The European Pharmacopoeia (Ph. Eur.) is setting groundbreaking standards in pyrogen testing by abolishing the traditional rabbit pyrogen test (RPT). This decision is setting new ethical benchmarks and promoting the development of innovative in vitro alternatives such as monocyte activation tests (MAT).
Pyrogen tests without rabbits: the European Pharmacopoeia is dispensing with animal testing
11.07.2024
Since the 1940s, testing on rabbits has been the standard method for detecting pyrogens in pharmaceutical products intended for injection, infusion or implantation in humans. This method involves administering the substance to be tested to rabbits intravenously to determine whether their body temperature increases, which may indicate the presence of pyrogenic substances; these are substances that induce fever and could lead to severe health problems in patients.
Since it first appeared in the Ph. Eur. in 1986, testing in rabbits has been established as the most common method of pyrogen testing. Despite its historic significance, for many years now the Swiss delegation in the European Pharmacopoeia Commission has been campaigning in favour of replacing RPT with more innovative – and above all more ethical – in vitro alternatives.
Since 1986, the European Pharmacopoeia Commission has been working continuously to implement its 3Rs strategy (Replacement, Reduction, Refinement) and to develop alternative methods. In 2021, the Commission decided to completely replace RPT with advanced in vitro testing, such as the monocyte activation test (MAT), within five years.
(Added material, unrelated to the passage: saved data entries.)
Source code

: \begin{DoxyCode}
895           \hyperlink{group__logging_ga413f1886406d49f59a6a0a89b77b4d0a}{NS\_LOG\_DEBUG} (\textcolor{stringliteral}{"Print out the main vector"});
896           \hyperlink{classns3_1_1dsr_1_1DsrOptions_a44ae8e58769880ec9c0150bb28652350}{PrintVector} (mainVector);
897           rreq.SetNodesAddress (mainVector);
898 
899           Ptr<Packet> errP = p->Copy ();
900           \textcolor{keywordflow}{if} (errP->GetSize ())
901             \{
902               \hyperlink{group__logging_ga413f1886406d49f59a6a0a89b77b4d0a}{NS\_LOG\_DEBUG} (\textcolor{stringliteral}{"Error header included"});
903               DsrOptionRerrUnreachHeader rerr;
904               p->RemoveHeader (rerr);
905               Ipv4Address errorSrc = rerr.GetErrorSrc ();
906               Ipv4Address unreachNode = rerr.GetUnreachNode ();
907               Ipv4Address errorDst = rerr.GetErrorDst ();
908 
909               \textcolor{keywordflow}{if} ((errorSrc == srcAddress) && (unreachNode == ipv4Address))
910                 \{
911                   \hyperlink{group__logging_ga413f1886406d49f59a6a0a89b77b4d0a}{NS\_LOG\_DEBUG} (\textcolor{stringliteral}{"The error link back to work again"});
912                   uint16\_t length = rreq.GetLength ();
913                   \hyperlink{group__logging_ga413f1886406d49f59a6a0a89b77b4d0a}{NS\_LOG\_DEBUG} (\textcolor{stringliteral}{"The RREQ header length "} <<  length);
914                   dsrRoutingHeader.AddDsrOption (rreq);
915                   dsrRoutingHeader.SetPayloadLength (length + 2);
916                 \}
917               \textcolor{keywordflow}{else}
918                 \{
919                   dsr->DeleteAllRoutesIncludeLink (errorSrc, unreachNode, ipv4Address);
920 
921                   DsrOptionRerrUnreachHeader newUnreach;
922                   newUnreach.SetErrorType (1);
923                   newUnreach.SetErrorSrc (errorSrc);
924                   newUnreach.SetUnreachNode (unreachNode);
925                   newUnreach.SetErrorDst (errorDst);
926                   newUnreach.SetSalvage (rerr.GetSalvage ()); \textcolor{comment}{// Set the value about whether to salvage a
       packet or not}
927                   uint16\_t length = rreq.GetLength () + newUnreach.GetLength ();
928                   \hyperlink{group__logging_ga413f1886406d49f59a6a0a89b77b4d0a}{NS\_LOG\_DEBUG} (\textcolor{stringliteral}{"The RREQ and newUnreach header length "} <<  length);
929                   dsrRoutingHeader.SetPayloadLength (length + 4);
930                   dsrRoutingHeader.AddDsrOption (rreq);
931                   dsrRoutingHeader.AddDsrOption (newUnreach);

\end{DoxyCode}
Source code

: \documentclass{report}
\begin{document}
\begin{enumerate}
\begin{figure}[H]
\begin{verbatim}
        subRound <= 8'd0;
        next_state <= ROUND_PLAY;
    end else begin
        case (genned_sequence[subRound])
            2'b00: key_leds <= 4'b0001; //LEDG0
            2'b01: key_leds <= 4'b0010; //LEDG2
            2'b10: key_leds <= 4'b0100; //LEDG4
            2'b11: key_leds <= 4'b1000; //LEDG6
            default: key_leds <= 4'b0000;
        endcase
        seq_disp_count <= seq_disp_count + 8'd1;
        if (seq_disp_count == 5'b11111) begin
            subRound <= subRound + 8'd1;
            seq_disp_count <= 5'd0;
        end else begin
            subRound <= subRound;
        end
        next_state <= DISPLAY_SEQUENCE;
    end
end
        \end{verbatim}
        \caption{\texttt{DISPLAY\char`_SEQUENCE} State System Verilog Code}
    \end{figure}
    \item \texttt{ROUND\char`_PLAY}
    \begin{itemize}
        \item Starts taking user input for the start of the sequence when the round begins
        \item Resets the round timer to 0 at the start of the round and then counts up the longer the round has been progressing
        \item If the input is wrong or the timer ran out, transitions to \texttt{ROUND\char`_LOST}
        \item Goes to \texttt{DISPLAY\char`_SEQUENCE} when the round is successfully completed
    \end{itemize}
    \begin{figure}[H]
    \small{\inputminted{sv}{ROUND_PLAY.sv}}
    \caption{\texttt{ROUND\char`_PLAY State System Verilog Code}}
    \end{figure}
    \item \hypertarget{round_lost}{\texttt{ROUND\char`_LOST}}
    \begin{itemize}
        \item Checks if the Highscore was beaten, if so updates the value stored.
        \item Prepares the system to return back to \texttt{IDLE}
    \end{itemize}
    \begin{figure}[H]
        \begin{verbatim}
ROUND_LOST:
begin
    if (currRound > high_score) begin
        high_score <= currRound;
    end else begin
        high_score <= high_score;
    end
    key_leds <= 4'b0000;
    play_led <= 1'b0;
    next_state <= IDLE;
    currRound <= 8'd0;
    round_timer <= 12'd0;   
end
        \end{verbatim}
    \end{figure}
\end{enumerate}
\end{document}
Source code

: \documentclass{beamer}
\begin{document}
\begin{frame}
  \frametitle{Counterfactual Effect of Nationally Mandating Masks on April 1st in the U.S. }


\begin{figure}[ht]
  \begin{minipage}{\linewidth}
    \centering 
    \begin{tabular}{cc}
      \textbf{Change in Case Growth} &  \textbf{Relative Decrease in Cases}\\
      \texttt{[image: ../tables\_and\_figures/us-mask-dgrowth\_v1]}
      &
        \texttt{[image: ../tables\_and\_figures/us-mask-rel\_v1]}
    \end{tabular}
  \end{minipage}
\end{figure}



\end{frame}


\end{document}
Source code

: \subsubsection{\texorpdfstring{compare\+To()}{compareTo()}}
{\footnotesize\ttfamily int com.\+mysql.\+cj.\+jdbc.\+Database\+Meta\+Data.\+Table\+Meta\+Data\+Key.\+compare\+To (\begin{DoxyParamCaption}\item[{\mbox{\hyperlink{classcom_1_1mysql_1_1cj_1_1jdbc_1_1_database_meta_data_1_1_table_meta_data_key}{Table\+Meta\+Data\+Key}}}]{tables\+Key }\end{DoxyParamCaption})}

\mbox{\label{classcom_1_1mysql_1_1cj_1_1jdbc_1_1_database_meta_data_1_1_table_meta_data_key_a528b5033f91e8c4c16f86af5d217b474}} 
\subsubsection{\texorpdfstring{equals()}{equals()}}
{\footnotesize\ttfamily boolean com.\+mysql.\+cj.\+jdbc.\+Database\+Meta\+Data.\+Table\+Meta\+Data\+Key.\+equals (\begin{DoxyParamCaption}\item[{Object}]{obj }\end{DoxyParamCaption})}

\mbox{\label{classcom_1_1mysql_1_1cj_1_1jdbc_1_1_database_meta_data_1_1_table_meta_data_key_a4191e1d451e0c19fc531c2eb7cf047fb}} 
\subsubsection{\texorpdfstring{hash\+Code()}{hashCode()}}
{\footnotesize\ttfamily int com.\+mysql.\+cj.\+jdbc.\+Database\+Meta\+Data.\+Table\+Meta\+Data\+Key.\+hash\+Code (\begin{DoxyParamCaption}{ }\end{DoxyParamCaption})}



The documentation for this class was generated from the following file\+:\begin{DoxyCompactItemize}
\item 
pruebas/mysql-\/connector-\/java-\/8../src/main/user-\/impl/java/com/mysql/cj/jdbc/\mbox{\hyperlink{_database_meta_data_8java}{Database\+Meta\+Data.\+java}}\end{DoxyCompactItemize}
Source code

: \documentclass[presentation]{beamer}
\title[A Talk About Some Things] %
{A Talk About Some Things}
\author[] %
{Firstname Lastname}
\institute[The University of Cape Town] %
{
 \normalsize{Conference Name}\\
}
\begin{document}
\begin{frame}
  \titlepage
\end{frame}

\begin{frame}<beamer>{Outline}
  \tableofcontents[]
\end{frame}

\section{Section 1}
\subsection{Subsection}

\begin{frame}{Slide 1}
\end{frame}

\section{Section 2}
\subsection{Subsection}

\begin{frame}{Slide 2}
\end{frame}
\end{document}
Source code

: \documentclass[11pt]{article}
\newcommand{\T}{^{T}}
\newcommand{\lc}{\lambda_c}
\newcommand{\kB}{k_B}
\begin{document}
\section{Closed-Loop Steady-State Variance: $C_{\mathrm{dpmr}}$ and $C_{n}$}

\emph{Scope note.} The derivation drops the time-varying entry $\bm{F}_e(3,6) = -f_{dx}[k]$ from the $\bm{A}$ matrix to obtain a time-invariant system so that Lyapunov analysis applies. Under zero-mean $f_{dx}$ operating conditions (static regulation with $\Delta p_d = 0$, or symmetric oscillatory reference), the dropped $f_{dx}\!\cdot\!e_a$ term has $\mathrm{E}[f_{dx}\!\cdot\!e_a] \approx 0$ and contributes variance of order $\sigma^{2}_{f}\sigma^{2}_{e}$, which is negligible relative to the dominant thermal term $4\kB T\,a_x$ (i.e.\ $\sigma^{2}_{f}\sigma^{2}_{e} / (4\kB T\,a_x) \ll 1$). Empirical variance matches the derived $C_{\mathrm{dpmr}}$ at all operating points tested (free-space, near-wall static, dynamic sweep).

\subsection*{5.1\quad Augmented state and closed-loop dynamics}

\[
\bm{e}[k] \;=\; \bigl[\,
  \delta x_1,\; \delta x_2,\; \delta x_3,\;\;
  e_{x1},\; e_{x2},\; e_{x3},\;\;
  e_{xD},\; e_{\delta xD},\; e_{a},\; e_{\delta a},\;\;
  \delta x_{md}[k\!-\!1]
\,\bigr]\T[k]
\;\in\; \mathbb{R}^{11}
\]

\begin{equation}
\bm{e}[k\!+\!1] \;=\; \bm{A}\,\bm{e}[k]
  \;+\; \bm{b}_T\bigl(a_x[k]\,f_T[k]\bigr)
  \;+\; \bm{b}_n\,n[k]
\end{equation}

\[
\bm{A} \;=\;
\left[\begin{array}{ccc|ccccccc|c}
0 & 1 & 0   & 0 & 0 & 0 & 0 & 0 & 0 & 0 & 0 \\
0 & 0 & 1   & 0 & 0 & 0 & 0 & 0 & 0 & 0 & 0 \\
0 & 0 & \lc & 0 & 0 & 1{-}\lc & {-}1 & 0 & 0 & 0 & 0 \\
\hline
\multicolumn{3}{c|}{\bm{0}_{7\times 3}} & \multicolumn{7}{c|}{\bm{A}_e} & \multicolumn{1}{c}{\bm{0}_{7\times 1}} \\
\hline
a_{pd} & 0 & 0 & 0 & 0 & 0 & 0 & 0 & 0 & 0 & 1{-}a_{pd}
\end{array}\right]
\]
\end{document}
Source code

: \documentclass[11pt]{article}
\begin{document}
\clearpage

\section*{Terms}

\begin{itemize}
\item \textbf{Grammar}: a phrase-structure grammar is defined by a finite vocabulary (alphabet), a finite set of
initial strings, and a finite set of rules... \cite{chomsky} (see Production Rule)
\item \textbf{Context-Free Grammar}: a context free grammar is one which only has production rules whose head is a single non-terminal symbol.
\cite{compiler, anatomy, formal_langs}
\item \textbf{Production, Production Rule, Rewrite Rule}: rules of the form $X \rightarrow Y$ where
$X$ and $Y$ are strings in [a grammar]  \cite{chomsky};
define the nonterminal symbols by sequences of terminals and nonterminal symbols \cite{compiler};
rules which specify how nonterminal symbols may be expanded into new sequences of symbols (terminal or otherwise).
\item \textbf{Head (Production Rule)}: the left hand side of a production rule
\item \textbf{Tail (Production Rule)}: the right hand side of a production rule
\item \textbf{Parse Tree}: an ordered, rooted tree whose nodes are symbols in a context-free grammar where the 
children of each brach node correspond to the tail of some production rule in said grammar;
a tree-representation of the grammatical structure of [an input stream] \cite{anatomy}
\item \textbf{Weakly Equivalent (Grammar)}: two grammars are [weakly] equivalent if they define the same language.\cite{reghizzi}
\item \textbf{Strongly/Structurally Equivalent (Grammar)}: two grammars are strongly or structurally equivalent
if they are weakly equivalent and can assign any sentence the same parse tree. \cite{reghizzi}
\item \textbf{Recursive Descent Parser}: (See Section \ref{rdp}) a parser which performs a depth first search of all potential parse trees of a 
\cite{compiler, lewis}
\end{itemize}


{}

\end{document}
At its 179th session in June 2024, the European Pharmacopoeia Commission approved the removal of rabbit testing from all provisions. The revised texts will be published in Supplement 11.8 of the European Pharmacopoeia and will come into effect on 1 July 2025. This means that the use of RPT will no longer be required in any texts of the European Pharmacopoeia. These developments represent a significant step forward in terms of animal welfare, and will send out a strong message across the world.
The Ph. Eur. is elaborated under the aegis of the Council of Europe. The European Pharmacopoeia Commission, made up of delegations from the member states, is responsible for its elaboration. The Swiss delegation consists of three members and is led by the Head of Swissmedic's Pharmacopoeia Division.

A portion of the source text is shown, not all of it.